Herbert Gelernter

Herbert Leo Learned ( born December 17, 1929 in Brooklyn ) is an American physicist and computer scientist.

Gelernter attended the Brooklyn College with a bachelor 's degree in 1951 and in 1956 received his doctorate at the University of Rochester in Nuclear Physics ( The two - nucleon interaction at high energies and the Lévy- potential). After that, he was from 1956 physicist at IBM Research in New York, where he was in the group for Automata Theory 1958-1960. 1960/61, he was a visiting scientist at CERN. 1964 to 1966 he was with IBM Research Manager of the Research Group Physics and computer applications. From 1966 he was professor of computer science at the State University of New York at Stony Brook ( SUNY ), where he remained for the rest of his career. 1972/73 he was at the Weizmann Institute.

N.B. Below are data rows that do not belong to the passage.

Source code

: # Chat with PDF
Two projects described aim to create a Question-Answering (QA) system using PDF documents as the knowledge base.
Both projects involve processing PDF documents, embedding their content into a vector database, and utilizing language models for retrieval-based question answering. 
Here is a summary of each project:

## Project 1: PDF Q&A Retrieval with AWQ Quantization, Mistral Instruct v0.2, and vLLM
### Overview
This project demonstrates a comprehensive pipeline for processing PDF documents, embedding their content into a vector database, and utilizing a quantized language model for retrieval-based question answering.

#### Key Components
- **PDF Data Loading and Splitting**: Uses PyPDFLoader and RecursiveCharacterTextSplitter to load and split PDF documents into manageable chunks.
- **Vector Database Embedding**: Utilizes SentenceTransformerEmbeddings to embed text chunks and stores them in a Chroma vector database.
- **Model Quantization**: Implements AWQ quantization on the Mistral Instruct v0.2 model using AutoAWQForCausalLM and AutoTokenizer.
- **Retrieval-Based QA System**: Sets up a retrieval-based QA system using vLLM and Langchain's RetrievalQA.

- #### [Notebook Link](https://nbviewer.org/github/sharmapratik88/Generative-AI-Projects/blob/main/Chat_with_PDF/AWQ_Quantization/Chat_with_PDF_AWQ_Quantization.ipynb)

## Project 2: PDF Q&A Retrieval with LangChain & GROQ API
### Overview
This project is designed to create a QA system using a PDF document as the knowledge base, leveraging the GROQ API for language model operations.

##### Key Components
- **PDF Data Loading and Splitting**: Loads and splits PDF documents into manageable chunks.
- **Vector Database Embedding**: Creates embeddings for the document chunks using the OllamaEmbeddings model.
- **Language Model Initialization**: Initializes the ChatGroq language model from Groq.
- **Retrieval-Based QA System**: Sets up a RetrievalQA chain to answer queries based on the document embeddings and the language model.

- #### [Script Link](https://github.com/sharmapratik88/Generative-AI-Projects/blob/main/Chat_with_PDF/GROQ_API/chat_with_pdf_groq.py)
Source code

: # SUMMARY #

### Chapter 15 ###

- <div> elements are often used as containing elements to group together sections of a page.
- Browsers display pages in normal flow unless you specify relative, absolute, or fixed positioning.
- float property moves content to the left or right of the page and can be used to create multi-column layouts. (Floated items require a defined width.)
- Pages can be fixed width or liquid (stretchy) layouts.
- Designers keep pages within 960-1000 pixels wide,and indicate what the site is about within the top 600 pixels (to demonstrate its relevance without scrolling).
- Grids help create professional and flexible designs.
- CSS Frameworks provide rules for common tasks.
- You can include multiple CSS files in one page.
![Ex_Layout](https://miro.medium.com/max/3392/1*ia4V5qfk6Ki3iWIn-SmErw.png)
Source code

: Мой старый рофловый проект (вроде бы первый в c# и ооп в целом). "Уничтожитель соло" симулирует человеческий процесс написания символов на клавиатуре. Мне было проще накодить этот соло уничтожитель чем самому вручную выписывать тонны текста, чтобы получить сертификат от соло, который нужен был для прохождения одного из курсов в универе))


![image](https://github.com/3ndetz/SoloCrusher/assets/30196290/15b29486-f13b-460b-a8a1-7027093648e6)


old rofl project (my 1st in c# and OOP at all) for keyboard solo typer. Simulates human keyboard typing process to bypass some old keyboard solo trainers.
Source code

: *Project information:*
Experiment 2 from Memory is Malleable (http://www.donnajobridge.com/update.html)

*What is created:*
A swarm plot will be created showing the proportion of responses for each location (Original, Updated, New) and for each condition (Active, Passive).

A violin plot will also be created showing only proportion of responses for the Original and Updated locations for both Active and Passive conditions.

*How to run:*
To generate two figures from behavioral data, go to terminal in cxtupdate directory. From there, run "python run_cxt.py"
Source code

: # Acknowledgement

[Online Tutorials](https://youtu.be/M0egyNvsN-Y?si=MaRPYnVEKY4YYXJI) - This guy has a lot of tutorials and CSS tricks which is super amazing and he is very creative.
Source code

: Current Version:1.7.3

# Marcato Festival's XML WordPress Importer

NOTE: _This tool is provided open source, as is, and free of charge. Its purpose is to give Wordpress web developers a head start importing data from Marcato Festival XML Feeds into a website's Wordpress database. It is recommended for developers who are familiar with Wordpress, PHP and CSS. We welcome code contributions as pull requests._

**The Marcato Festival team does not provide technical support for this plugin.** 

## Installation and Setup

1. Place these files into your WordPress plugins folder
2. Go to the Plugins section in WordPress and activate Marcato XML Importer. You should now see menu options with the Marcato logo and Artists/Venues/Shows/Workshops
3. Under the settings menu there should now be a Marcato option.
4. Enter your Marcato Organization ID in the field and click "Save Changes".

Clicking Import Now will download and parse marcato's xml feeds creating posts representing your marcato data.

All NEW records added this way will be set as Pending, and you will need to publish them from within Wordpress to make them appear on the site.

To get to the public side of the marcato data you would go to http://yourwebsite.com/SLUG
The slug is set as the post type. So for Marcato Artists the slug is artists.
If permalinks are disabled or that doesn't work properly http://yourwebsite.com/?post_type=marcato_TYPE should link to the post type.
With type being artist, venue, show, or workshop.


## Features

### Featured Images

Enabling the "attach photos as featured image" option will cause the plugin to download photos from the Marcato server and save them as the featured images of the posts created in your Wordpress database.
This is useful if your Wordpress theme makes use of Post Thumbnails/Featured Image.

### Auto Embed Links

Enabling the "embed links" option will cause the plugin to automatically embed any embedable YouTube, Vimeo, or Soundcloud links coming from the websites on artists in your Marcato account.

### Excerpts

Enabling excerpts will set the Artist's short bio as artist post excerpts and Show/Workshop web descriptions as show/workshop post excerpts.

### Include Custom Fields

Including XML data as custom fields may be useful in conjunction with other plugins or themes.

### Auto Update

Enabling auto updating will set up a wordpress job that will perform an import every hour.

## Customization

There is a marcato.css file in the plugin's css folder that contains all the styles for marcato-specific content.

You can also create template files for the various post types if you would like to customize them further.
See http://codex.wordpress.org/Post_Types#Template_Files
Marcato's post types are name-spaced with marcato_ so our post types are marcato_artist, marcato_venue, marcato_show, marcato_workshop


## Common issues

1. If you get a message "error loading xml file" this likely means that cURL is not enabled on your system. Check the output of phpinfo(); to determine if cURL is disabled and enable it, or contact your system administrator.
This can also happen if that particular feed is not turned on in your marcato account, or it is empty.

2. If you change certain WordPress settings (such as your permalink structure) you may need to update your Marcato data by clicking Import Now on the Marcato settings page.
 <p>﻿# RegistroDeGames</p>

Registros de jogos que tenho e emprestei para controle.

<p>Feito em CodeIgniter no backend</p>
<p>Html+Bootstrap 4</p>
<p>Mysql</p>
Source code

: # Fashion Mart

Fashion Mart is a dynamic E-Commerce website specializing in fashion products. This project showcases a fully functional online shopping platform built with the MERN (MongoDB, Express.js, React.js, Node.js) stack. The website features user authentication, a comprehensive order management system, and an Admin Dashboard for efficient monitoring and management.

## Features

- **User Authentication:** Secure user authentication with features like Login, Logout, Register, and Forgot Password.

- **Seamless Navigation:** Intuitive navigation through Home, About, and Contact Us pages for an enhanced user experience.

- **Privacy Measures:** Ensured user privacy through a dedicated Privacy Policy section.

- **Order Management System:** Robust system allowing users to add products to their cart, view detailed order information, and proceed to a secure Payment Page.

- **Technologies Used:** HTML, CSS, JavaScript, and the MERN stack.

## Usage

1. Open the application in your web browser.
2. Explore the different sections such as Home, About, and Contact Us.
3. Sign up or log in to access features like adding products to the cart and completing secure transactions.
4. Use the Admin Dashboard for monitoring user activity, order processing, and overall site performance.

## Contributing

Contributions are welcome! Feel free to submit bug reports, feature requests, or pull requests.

It deals with computer applications in nuclear physics (Online data recording), chemistry and biomedical sciences, mathematical biophysics and AI. At SUNY, he developed an expert system for synthesis in organic chemistry ( Synchem ).

In the 1950s he worked on at IBM with programs for automatic proofs in geometry. For this he developed with Carl Gerberich at IBM on the advice of John McCarthy, a FORTRAN version to the list processing ( FLPL ). She played a role in the history of Lisp. With this work, he was a pioneer of artificial intelligence.

He was married since 1952 and has three children. His son David Gelernter is also a well-known computer scientist.